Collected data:
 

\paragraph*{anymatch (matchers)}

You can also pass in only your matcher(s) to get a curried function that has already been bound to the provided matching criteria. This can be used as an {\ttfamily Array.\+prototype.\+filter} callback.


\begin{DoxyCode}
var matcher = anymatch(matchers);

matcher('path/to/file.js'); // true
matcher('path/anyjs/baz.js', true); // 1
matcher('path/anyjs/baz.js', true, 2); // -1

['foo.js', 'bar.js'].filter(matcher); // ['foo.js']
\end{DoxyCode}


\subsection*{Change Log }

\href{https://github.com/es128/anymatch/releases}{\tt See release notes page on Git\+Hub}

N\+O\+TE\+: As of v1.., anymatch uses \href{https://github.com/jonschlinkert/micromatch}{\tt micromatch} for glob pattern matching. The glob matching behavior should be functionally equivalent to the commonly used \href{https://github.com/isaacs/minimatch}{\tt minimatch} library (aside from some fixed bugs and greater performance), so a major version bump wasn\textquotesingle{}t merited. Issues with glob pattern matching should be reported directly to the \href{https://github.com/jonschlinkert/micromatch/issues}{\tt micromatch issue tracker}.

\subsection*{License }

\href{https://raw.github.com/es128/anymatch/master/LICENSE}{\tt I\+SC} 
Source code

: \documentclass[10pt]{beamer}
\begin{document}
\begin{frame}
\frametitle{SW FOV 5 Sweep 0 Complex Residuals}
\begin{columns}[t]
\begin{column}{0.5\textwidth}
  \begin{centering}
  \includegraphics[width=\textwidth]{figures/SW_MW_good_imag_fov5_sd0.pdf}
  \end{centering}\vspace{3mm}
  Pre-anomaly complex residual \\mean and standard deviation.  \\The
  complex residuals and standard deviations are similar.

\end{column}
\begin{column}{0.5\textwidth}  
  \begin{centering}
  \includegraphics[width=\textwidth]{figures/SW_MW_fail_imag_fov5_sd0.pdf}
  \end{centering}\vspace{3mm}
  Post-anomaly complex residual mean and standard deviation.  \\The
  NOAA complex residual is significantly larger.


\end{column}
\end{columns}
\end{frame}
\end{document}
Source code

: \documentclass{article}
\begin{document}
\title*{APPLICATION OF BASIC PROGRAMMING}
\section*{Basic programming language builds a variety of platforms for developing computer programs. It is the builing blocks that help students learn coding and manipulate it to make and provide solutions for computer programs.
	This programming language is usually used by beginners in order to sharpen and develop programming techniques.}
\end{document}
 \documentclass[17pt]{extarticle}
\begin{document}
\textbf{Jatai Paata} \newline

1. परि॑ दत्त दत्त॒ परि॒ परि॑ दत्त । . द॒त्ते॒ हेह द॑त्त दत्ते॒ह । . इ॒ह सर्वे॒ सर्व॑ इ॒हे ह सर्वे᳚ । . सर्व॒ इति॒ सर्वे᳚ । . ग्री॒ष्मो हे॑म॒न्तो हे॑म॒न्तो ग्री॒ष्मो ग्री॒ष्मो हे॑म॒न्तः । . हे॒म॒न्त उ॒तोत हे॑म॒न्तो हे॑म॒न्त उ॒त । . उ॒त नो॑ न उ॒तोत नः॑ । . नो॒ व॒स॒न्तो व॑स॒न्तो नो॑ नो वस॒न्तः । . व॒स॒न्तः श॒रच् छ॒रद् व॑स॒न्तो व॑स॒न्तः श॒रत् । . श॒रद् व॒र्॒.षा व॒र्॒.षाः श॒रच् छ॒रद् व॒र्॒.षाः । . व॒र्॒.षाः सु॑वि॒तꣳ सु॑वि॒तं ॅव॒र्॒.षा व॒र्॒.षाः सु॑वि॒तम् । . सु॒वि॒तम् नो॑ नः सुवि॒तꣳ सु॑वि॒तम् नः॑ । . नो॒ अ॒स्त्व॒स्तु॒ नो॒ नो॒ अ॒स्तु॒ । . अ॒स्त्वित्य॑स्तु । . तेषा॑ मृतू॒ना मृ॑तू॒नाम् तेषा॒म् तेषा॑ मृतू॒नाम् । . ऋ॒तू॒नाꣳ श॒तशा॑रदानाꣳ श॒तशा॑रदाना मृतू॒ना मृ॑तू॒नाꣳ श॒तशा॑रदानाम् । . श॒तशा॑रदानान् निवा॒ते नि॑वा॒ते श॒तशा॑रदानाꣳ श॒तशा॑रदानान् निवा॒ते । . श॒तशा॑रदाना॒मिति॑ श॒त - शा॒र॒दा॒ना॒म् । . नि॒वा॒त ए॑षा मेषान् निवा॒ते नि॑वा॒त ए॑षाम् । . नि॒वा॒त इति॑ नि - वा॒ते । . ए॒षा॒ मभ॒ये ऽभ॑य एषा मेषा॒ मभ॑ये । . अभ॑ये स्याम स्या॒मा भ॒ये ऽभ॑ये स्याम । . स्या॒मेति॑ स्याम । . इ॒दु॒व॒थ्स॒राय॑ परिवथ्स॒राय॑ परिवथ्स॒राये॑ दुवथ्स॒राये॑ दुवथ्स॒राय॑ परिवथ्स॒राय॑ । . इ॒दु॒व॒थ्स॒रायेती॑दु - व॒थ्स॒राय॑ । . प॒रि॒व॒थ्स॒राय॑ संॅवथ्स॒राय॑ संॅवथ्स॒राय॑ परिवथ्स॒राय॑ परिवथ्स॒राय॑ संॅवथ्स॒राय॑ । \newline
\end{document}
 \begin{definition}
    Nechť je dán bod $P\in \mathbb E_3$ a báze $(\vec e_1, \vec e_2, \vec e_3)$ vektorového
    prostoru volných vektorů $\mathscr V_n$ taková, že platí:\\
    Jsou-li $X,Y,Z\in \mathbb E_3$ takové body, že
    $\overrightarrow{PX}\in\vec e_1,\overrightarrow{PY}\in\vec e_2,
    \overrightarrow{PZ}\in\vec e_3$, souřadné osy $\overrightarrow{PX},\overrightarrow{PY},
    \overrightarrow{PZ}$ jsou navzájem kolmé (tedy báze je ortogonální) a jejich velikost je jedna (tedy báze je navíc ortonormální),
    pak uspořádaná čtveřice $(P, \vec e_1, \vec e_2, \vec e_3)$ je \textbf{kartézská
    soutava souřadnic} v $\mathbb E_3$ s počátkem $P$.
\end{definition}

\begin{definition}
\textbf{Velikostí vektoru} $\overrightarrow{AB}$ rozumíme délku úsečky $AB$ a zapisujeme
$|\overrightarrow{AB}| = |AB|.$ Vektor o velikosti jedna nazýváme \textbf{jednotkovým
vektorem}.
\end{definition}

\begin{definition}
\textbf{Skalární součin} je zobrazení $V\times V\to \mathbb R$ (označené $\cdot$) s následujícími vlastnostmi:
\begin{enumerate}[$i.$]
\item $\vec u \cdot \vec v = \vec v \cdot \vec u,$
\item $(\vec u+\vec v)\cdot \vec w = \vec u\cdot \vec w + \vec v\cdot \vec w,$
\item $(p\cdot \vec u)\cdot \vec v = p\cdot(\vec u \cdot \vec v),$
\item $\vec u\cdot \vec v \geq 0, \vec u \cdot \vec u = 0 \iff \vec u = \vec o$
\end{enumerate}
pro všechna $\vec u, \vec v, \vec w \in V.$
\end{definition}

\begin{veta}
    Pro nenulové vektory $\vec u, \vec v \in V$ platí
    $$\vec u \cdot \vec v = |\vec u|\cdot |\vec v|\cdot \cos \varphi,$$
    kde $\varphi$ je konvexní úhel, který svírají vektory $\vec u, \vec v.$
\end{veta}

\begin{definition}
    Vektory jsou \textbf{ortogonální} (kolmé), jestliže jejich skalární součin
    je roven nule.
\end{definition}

DIRECTIONS: Set every record down again exactly as written.

ANSWER FOR THE TASK:
\paragraph*{anymatch (matchers)}

You can also pass in only your matcher(s) to get a curried function that has already been bound to the provided matching criteria. This can be used as an {\ttfamily Array.\+prototype.\+filter} callback.


\begin{DoxyCode}
var matcher = anymatch(matchers);

matcher('path/to/file.js'); // true
matcher('path/anyjs/baz.js', true); // 1
matcher('path/anyjs/baz.js', true, 2); // -1

['foo.js', 'bar.js'].filter(matcher); // ['foo.js']
\end{DoxyCode}


\subsection*{Change Log }

\href{https://github.com/es128/anymatch/releases}{\tt See release notes page on Git\+Hub}

N\+O\+TE\+: As of v1.., anymatch uses \href{https://github.com/jonschlinkert/micromatch}{\tt micromatch} for glob pattern matching. The glob matching behavior should be functionally equivalent to the commonly used \href{https://github.com/isaacs/minimatch}{\tt minimatch} library (aside from some fixed bugs and greater performance), so a major version bump wasn\textquotesingle{}t merited. Issues with glob pattern matching should be reported directly to the \href{https://github.com/jonschlinkert/micromatch/issues}{\tt micromatch issue tracker}.

\subsection*{License }

\href{https://raw.github.com/es128/anymatch/master/LICENSE}{\tt I\+SC} 
Source code

: \documentclass[10pt]{beamer}
\begin{document}
\begin{frame}
\frametitle{SW FOV 5 Sweep 0 Complex Residuals}
\begin{columns}[t]
\begin{column}{0.5\textwidth}
  \begin{centering}
  \includegraphics[width=\textwidth]{figures/SW_MW_good_imag_fov5_sd0.pdf}
  \end{centering}\vspace{3mm}
  Pre-anomaly complex residual \\mean and standard deviation.  \\The
  complex residuals and standard deviations are similar.

\end{column}
\begin{column}{0.5\textwidth}  
  \begin{centering}
  \includegraphics[width=\textwidth]{figures/SW_MW_fail_imag_fov5_sd0.pdf}
  \end{centering}\vspace{3mm}
  Post-anomaly complex residual mean and standard deviation.  \\The
  NOAA complex residual is significantly larger.


\end{column}
\end{columns}
\end{frame}
\end{document}
Source code

: \documentclass{article}
\begin{document}
\title*{APPLICATION OF BASIC PROGRAMMING}
\section*{Basic programming language builds a variety of platforms for developing computer programs. It is the builing blocks that help students learn coding and manipulate it to make and provide solutions for computer programs.
	This programming language is usually used by beginners in order to sharpen and develop programming techniques.}
\end{document}
 \documentclass[17pt]{extarticle}
\begin{document}
\textbf{Jatai Paata} \newline

1. परि॑ दत्त दत्त॒ परि॒ परि॑ दत्त । . द॒त्ते॒ हेह द॑त्त दत्ते॒ह । . इ॒ह सर्वे॒ सर्व॑ इ॒हे ह सर्वे᳚ । . सर्व॒ इति॒ सर्वे᳚ । . ग्री॒ष्मो हे॑म॒न्तो हे॑म॒न्तो ग्री॒ष्मो ग्री॒ष्मो हे॑म॒न्तः । . हे॒म॒न्त उ॒तोत हे॑म॒न्तो हे॑म॒न्त उ॒त । . उ॒त नो॑ न उ॒तोत नः॑ । . नो॒ व॒स॒न्तो व॑स॒न्तो नो॑ नो वस॒न्तः । . व॒स॒न्तः श॒रच् छ॒रद् व॑स॒न्तो व॑स॒न्तः श॒रत् । . श॒रद् व॒र्॒.षा व॒र्॒.षाः श॒रच् छ॒रद् व॒र्॒.षाः । . व॒र्॒.षाः सु॑वि॒तꣳ सु॑वि॒तं ॅव॒र्॒.षा व॒र्॒.षाः सु॑वि॒तम् । . सु॒वि॒तम् नो॑ नः सुवि॒तꣳ सु॑वि॒तम् नः॑ । . नो॒ अ॒स्त्व॒स्तु॒ नो॒ नो॒ अ॒स्तु॒ । . अ॒स्त्वित्य॑स्तु । . तेषा॑ मृतू॒ना मृ॑तू॒नाम् तेषा॒म् तेषा॑ मृतू॒नाम् । . ऋ॒तू॒नाꣳ श॒तशा॑रदानाꣳ श॒तशा॑रदाना मृतू॒ना मृ॑तू॒नाꣳ श॒तशा॑रदानाम् । . श॒तशा॑रदानान् निवा॒ते नि॑वा॒ते श॒तशा॑रदानाꣳ श॒तशा॑रदानान् निवा॒ते । . श॒तशा॑रदाना॒मिति॑ श॒त - शा॒र॒दा॒ना॒म् । . नि॒वा॒त ए॑षा मेषान् निवा॒ते नि॑वा॒त ए॑षाम् । . नि॒वा॒त इति॑ नि - वा॒ते । . ए॒षा॒ मभ॒ये ऽभ॑य एषा मेषा॒ मभ॑ये । . अभ॑ये स्याम स्या॒मा भ॒ये ऽभ॑ये स्याम । . स्या॒मेति॑ स्याम । . इ॒दु॒व॒थ्स॒राय॑ परिवथ्स॒राय॑ परिवथ्स॒राये॑ दुवथ्स॒राये॑ दुवथ्स॒राय॑ परिवथ्स॒राय॑ । . इ॒दु॒व॒थ्स॒रायेती॑दु - व॒थ्स॒राय॑ । . प॒रि॒व॒थ्स॒राय॑ संॅवथ्स॒राय॑ संॅवथ्स॒राय॑ परिवथ्स॒राय॑ परिवथ्स॒राय॑ संॅवथ्स॒राय॑ । \newline
\end{document}
 \begin{definition}
    Nechť je dán bod $P\in \mathbb E_3$ a báze $(\vec e_1, \vec e_2, \vec e_3)$ vektorového
    prostoru volných vektorů $\mathscr V_n$ taková, že platí:\\
    Jsou-li $X,Y,Z\in \mathbb E_3$ takové body, že
    $\overrightarrow{PX}\in\vec e_1,\overrightarrow{PY}\in\vec e_2,
    \overrightarrow{PZ}\in\vec e_3$, souřadné osy $\overrightarrow{PX},\overrightarrow{PY},
    \overrightarrow{PZ}$ jsou navzájem kolmé (tedy báze je ortogonální) a jejich velikost je jedna (tedy báze je navíc ortonormální),
    pak uspořádaná čtveřice $(P, \vec e_1, \vec e_2, \vec e_3)$ je \textbf{kartézská
    soutava souřadnic} v $\mathbb E_3$ s počátkem $P$.
\end{definition}

\begin{definition}
\textbf{Velikostí vektoru} $\overrightarrow{AB}$ rozumíme délku úsečky $AB$ a zapisujeme
$|\overrightarrow{AB}| = |AB|.$ Vektor o velikosti jedna nazýváme \textbf{jednotkovým
vektorem}.
\end{definition}

\begin{definition}
\textbf{Skalární součin} je zobrazení $V\times V\to \mathbb R$ (označené $\cdot$) s následujícími vlastnostmi:
\begin{enumerate}[$i.$]
\item $\vec u \cdot \vec v = \vec v \cdot \vec u,$
\item $(\vec u+\vec v)\cdot \vec w = \vec u\cdot \vec w + \vec v\cdot \vec w,$
\item $(p\cdot \vec u)\cdot \vec v = p\cdot(\vec u \cdot \vec v),$
\item $\vec u\cdot \vec v \geq 0, \vec u \cdot \vec u = 0 \iff \vec u = \vec o$
\end{enumerate}
pro všechna $\vec u, \vec v, \vec w \in V.$
\end{definition}

\begin{veta}
    Pro nenulové vektory $\vec u, \vec v \in V$ platí
    $$\vec u \cdot \vec v = |\vec u|\cdot |\vec v|\cdot \cos \varphi,$$
    kde $\varphi$ je konvexní úhel, který svírají vektory $\vec u, \vec v.$
\end{veta}

\begin{definition}
    Vektory jsou \textbf{ortogonální} (kolmé), jestliže jejich skalární součin
    je roven nule.
\end{definition}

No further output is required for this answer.